Hmmm, I got nothing.

If they weren't dead already, my grandparents were going quickly by the time I arrived. So zero in the heart warming grampa story file. And my father grew up in a wealthy family (although he likes to pretend he didn't but as he's in his nineties I don't argue with him anymore), as did his father. They all had indoor plumbing and electricity.

My paternal grandfather had a car before WWI. Was a lawyer. His wife, my grandmother, graduated from university around 1909. He was a Major, fought at Passchendaele, was shot several times and blown up once. Survived but was pretty frail by the time I came along in the late 1950's. He got into the car business after the war. More interesting than lawyering. His father, knighted by King Edward VII, was a provincial premier (like your governors) and his son was a provincial premier.
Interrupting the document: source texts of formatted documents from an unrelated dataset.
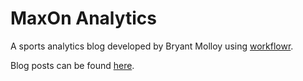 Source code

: # MaxOn Analytics

A sports analytics blog developed by Bryant Molloy using [workflowr][].

Blog posts can be found [here][].

[workflowr]: https://github.com/jdblischak/workflowr
[here]: https://maxonanalytics.github.io/blog/

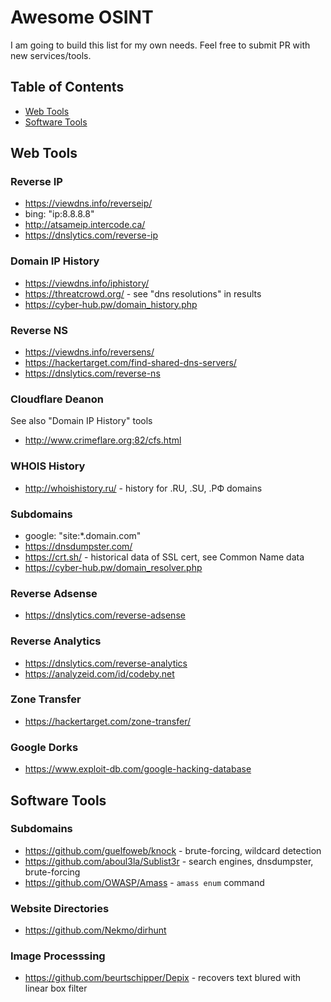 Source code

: # Awesome OSINT

I am going to build this list for my own needs. Feel free to submit PR with new services/tools.

## Table of Contents

- [Web Tools](#web-tools)
- [Software Tools](#software-tools)

## Web Tools

### Reverse IP

- https://viewdns.info/reverseip/
- bing: "ip:8.8.8.8"
- http://atsameip.intercode.ca/
- https://dnslytics.com/reverse-ip

### Domain IP History

- https://viewdns.info/iphistory/
- https://threatcrowd.org/ - see "dns resolutions" in results
- https://cyber-hub.pw/domain_history.php

### Reverse NS

- https://viewdns.info/reversens/
- https://hackertarget.com/find-shared-dns-servers/
- https://dnslytics.com/reverse-ns

### Cloudflare Deanon

See also "Domain IP History" tools

- http://www.crimeflare.org:82/cfs.html

### WHOIS History

- http://whoishistory.ru/ - history for .RU, .SU, .РФ domains

### Subdomains

- google: "site:*.domain.com"
- https://dnsdumpster.com/
- https://crt.sh/ - historical data of SSL cert, see Common Name data
- https://cyber-hub.pw/domain_resolver.php

### Reverse Adsense

- https://dnslytics.com/reverse-adsense

### Reverse Analytics

- https://dnslytics.com/reverse-analytics
- https://analyzeid.com/id/codeby.net

### Zone Transfer

- https://hackertarget.com/zone-transfer/

### Google Dorks

- https://www.exploit-db.com/google-hacking-database

## Software Tools

### Subdomains

- https://github.com/guelfoweb/knock - brute-forcing, wildcard detection
- https://github.com/aboul3la/Sublist3r - search engines, dnsdumpster, brute-forcing
- https://github.com/OWASP/Amass - `amass enum` command

### Website Directories

- https://github.com/Nekmo/dirhunt 

### Image Processsing

- https://github.com/beurtschipper/Depix - recovers text blured with linear box filter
I did know my maternal grandmother until I was 10 and she was awesome. Lived for her grandkids and would get up to all kinds of mischief with us. Jumped on the trampoline, rode with me on the back of my mini bike. When I think of what a grandmother should be, she's who I see. Her husband died in 1931, less than a year after the birth of my mother. We are Scots with a bit of Irish and German in us while using a French surname.

I read your stories and miss that I didn't have an person like your grandfathers in my life. Luck of the draw.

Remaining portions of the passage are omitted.